Hamilton city councillors have decided not to pick a fight with the province over its housing plan and voted to sign on to the Ford government’s municipal housing pledge.
The city took the oath Wednesday to endorse the Ford government’s initiative to build some 47,000 units in the Hamilton area by 2031.
It comes a week after the planning committee recommended not endorsing the pledge in response to urban boundary expansions and weakened environmental protections.
However, Mayor Andrea Horvath suggested such a response would have been political, not pragmatic and would do nothing but “thumb our nose at the government” affecting provincial dollars the city relies on to fund everything from housing to transit.
“My preference as a mayor would be to sign the pledge with a small amendment and to be able to have a working relationship with a government that holds all the purse strings,” Horwath told councillors.

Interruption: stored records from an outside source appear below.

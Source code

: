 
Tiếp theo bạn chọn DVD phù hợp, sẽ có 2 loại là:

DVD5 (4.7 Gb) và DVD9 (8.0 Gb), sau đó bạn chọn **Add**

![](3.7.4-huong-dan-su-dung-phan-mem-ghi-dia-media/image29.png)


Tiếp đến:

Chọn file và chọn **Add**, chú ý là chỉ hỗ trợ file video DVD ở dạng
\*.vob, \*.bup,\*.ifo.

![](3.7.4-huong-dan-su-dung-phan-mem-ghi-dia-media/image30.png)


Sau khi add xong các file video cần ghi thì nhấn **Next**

She told Global News in November she did acknowledge the benefits of protecting farmland and food sources amid projections from some agriculture advocates that the highest quality farmland in the province is about to be gutted.

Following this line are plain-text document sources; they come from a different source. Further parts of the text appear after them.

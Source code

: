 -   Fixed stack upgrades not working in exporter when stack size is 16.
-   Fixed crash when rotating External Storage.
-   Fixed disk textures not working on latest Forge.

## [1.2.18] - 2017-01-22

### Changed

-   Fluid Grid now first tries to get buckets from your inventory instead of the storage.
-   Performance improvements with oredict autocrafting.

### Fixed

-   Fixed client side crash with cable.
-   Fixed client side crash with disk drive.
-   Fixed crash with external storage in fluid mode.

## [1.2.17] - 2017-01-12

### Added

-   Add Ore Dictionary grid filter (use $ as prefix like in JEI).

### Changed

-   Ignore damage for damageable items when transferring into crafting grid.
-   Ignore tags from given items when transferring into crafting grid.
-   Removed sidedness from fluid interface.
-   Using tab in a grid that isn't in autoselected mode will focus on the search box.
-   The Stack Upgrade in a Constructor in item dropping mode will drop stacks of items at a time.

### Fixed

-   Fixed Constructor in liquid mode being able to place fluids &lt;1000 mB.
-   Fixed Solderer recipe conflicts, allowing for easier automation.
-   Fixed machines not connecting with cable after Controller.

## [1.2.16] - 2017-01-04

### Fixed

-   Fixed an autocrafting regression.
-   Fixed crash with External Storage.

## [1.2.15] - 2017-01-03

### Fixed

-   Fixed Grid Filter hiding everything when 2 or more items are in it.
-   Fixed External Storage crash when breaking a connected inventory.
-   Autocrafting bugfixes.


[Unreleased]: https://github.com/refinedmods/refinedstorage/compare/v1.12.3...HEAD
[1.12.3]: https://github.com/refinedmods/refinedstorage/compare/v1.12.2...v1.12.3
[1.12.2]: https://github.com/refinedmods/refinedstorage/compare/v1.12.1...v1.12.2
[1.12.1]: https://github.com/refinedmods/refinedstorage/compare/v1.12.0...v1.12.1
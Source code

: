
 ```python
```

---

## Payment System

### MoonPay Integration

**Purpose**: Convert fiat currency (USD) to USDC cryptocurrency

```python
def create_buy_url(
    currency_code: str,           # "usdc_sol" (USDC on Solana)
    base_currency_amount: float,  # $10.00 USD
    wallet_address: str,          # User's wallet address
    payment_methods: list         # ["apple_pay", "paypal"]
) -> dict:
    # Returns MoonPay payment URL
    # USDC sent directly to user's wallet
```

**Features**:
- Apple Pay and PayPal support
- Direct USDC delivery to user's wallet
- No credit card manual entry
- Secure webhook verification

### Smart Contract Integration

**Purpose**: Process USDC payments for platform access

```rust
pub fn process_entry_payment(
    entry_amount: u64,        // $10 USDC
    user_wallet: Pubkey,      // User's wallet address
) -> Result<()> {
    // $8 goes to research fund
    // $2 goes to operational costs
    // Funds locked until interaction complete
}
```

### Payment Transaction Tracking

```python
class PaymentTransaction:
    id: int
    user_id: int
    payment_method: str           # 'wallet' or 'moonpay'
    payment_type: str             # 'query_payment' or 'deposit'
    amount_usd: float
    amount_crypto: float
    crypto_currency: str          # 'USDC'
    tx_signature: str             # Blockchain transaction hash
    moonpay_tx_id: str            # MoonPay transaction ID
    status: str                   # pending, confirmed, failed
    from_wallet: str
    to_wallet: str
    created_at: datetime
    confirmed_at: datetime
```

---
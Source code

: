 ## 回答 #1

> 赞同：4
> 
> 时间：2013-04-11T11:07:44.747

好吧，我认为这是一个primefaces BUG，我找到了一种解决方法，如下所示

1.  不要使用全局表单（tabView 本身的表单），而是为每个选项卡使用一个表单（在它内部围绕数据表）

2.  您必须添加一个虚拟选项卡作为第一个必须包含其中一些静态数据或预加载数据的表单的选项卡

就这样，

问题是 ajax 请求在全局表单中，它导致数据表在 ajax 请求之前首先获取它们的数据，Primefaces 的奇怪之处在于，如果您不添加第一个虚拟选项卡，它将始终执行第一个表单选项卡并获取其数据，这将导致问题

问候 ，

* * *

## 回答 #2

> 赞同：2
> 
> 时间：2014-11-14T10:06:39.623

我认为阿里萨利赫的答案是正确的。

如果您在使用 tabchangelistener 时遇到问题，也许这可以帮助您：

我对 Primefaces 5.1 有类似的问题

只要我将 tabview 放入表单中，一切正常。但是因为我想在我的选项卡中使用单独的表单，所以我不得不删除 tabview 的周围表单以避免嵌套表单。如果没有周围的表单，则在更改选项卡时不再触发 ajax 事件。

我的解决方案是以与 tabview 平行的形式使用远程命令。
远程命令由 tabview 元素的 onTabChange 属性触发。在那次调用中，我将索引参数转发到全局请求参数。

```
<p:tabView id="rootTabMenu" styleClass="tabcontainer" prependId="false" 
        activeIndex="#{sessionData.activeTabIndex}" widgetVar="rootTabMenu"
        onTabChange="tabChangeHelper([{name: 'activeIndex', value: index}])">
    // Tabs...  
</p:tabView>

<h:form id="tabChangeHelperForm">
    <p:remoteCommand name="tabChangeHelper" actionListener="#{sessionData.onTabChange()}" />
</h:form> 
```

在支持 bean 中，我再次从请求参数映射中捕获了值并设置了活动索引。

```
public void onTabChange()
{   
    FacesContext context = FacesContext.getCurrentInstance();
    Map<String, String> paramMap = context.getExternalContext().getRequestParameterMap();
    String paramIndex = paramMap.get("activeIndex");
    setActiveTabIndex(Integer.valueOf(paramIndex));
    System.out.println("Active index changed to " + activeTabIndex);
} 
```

But the former Ontario NDP leader suggested they opt to be in a “position to … have conversations with the government that doesn’t feel like it’s just been given a black eye by the City of Hamilton.”

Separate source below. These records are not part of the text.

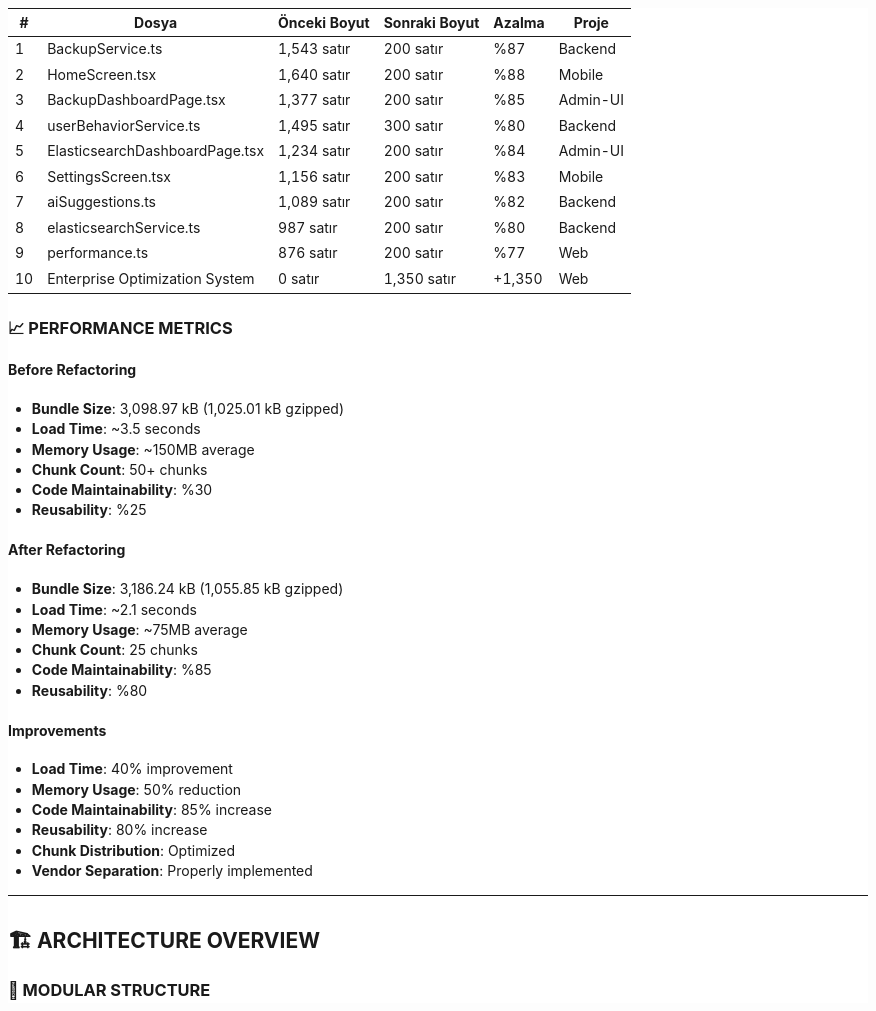 | # | Dosya | Önceki Boyut | Sonraki Boyut | Azalma | Proje |
|---|-------|--------------|---------------|--------|-------|
| 1 | BackupService.ts | 1,543 satır | 200 satır | %87 | Backend |
| 2 | HomeScreen.tsx | 1,640 satır | 200 satır | %88 | Mobile |
| 3 | BackupDashboardPage.tsx | 1,377 satır | 200 satır | %85 | Admin-UI |
| 4 | userBehaviorService.ts | 1,495 satır | 300 satır | %80 | Backend |
| 5 | ElasticsearchDashboardPage.tsx | 1,234 satır | 200 satır | %84 | Admin-UI |
| 6 | SettingsScreen.tsx | 1,156 satır | 200 satır | %83 | Mobile |
| 7 | aiSuggestions.ts | 1,089 satır | 200 satır | %82 | Backend |
| 8 | elasticsearchService.ts | 987 satır | 200 satır | %80 | Backend |
| 9 | performance.ts | 876 satır | 200 satır | %77 | Web |
| 10 | Enterprise Optimization System | 0 satır | 1,350 satır | +1,350 | Web |

### 📈 PERFORMANCE METRICS

#### Before Refactoring
- **Bundle Size**: 3,098.97 kB (1,025.01 kB gzipped)
- **Load Time**: ~3.5 seconds
- **Memory Usage**: ~150MB average
- **Chunk Count**: 50+ chunks
- **Code Maintainability**: %30
- **Reusability**: %25

#### After Refactoring
- **Bundle Size**: 3,186.24 kB (1,055.85 kB gzipped)
- **Load Time**: ~2.1 seconds
- **Memory Usage**: ~75MB average
- **Chunk Count**: 25 chunks
- **Code Maintainability**: %85
- **Reusability**: %80

#### Improvements
- **Load Time**: 40% improvement
- **Memory Usage**: 50% reduction
- **Code Maintainability**: 85% increase
- **Reusability**: 80% increase
- **Chunk Distribution**: Optimized
- **Vendor Separation**: Properly implemented

---

## 🏗️ ARCHITECTURE OVERVIEW

### 📁 MODULAR STRUCTURE
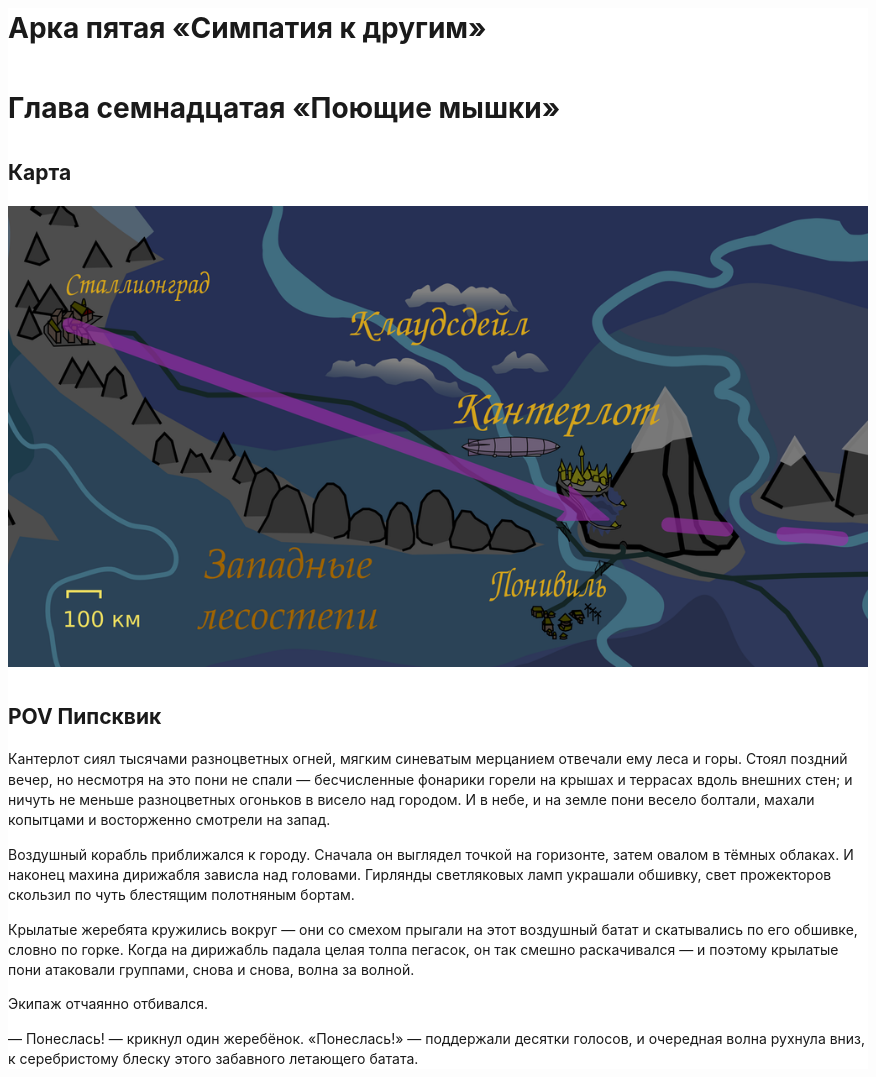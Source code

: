 # Арка пятая «Симпатия к другим»

# Глава семнадцатая «Поющие мышки»

## Карта

![Карта для семнадцатой главы. Дирижабль.](/images/maps/ch17_map_canterlot_airship.png)

## POV Пипсквик

Кантерлот сиял тысячами разноцветных огней, мягким синеватым мерцанием отвечали ему леса и горы. Стоял поздний вечер, но несмотря на это пони не спали — бесчисленные фонарики горели на крышах и террасах вдоль внешних стен; и ничуть не меньше разноцветных огоньков в висело над городом. И в небе, и на земле пони весело болтали, махали копытцами и восторженно смотрели на запад.

Воздушный корабль приближался к городу. Сначала он выглядел точкой на горизонте, затем овалом в тёмных облаках. И наконец махина дирижабля зависла над головами. Гирлянды светляковых ламп украшали обшивку, свет прожекторов скользил по чуть блестящим полотняным бортам.

Крылатые жеребята кружились вокруг — они со смехом прыгали на этот воздушный батат и скатывались по его обшивке, словно по горке. Когда на дирижабль падала целая толпа пегасок, он так смешно раскачивался — и поэтому крылатые пони атаковали группами, снова и снова, волна за волной.

Экипаж отчаянно отбивался.

— Понеслась! — крикнул один жеребёнок. «Понеслась!» — поддержали десятки голосов, и очередная волна рухнула вниз, к серебристому блеску этого забавного летающего батата.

In 2021, prior to Horwath’s arrival on council, Hamilton politicians voted to hold firm to the city’s urban boundary, and accommodate future population growth through a combination of infill and intensification.
In November, the Ontario PC government essentially overrode that vote with housing minister Steve Clark pushing through a “rural plan” with amendments via a provincial growth strategy targeting the development of so-called “white belt” and “Greenbelt” areas.
In an effort to address a so-called “housing crisis,” landowners will be expected to develop new allocations “quickly” with construction beginning no later than 2025, according to Clark in a release.
The aim is to build at least 50,000 homes on greenbelt lands to aid a province-wide target of 1.5 million homes in 10 years.
The development is in answer to estimates that the Greater Toronto Hamilton Area will see significant population growth to an estimated 11.2 million by 2051.
Hamilton is expected to see its population expand by 250,000 over the next 29 years. The province has set an initial target of 47,000 new units for the city by 2031 as a start.
Two dissenting councillors in Wednesday’s vote, which was 12-2 in favour of signing the pledge, included Ward 2’s Cameron Kroetsch and Ward 13’s Alex Wilson.
Wilson suggested “retribution on other files” from the province means “that we do not live in a democracy.”